Nel 1966, ritenuto l’uomo giusto per una linea di equilibrio e per assecondare il progetto montiniano di una Chiesa italiana avviata a un prudente rinnovamento, Urbani ottenne la presidenza della CEI. Nel 1969 l’incarico gli fu rinnovato per un altro triennio, tuttavia morì a Venezia il 17 settembre, colto da un attacco di cuore.
Fonti e Bibl.: Le omelie, le pastorali e gli interventi pubblici più importanti di Urbani sono stati pubblicati in diverse sedi. Le Carte Urbani, ancora senza inventario, sono conservate a Venezia, Archivio della curia patriarcale.

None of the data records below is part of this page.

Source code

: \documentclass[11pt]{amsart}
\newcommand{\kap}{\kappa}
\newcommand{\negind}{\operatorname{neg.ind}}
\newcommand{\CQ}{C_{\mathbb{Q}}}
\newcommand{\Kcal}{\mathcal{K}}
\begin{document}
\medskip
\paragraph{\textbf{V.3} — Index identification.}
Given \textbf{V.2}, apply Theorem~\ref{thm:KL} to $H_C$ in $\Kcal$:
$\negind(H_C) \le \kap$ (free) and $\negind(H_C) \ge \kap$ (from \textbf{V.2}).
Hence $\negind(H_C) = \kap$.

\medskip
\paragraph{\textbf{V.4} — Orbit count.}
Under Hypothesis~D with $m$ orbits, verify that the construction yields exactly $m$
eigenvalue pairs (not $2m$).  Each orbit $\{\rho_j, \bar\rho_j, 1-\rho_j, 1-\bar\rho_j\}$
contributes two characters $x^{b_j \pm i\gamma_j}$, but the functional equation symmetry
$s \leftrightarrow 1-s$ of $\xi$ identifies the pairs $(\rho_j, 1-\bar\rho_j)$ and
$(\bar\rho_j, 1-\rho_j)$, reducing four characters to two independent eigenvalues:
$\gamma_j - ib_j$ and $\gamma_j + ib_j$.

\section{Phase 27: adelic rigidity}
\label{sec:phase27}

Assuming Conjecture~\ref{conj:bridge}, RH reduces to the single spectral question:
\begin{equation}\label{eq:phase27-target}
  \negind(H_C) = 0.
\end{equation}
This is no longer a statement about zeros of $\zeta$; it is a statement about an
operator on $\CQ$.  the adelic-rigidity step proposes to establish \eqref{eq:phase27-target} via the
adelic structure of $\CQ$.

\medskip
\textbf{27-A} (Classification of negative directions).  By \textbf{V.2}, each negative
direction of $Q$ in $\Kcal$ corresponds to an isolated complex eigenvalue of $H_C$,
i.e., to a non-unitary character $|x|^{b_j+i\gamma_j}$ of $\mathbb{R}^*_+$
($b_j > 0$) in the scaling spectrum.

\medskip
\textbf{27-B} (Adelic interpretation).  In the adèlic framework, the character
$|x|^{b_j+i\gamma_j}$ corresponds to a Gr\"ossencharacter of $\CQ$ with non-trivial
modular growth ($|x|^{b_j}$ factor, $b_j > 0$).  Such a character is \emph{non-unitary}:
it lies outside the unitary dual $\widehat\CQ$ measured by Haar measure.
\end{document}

A. Niero, I patriarchi di Venezia. Da Lorenzo Giustiniani ai nostri giorni, Venezia 1961, pp. 229-231; G. U., cardinale patriarca di Venezia, presidente della Conferenza episcopale italiana, Venezia 1970; S. Tramontin, La chiesa veneziana tra il 1938 e il 1948, in La società veneziana tra fascismo, Resistenza, Repubblica, a cura di G. Paladini - M. Reberschak, Venezia 1984, pp. 451-501; A. Niero, Il patriarcato di Venezia e i patriarchi A.G. Roncalli e G. U., in G. Alberigo, Chiese italiane e Concilio. Esperienze pastorali nella Chiesa italiana tra Pio XII e Paolo VI, Genova 1988, pp. 129-150; Id., La nomina di G. U. a patriarca di Venezia, in Chiesa società e Stato a Venezia, a cura di B. Bertoli, Venezia 1994, pp. 289-311; La Chiesa di Venezia dalla seconda guerra mondiale al Concilio, a cura di B. Bertoli, Venezia 1997; G. U. patriarca di Venezia, a cura di B. Bertoli, Venezia 2003; G. Vian, “La voce di San Marco” (1946-1975), Padova 2007; G. Luzzatto Voghera - G. Vian, Storia della vita religiosa a Venezia. Ricerche e documenti sull’età contemporanea, Brescia 2008 (in partic. C. Urbani, «Nell’obbedienza al Santo Padre». I diari del Concilio (1962) e del conclave (1963) di G. U., patriarca di Venezia, pp. 111-150; G. Vian, Dal Conflitto al dialogo. I rapporti tra le Chiese cristiane a Venezia nell’età contemporanea, pp. 151-187); G. Vian, Recezione del Concilio a Venezia: U., Luciani e Cè, in Da Montini a Martini. Il Vaticano II a Milano, a cura di L. Vaccaro - L. Bressan, Brescia 2012, pp. 183-197.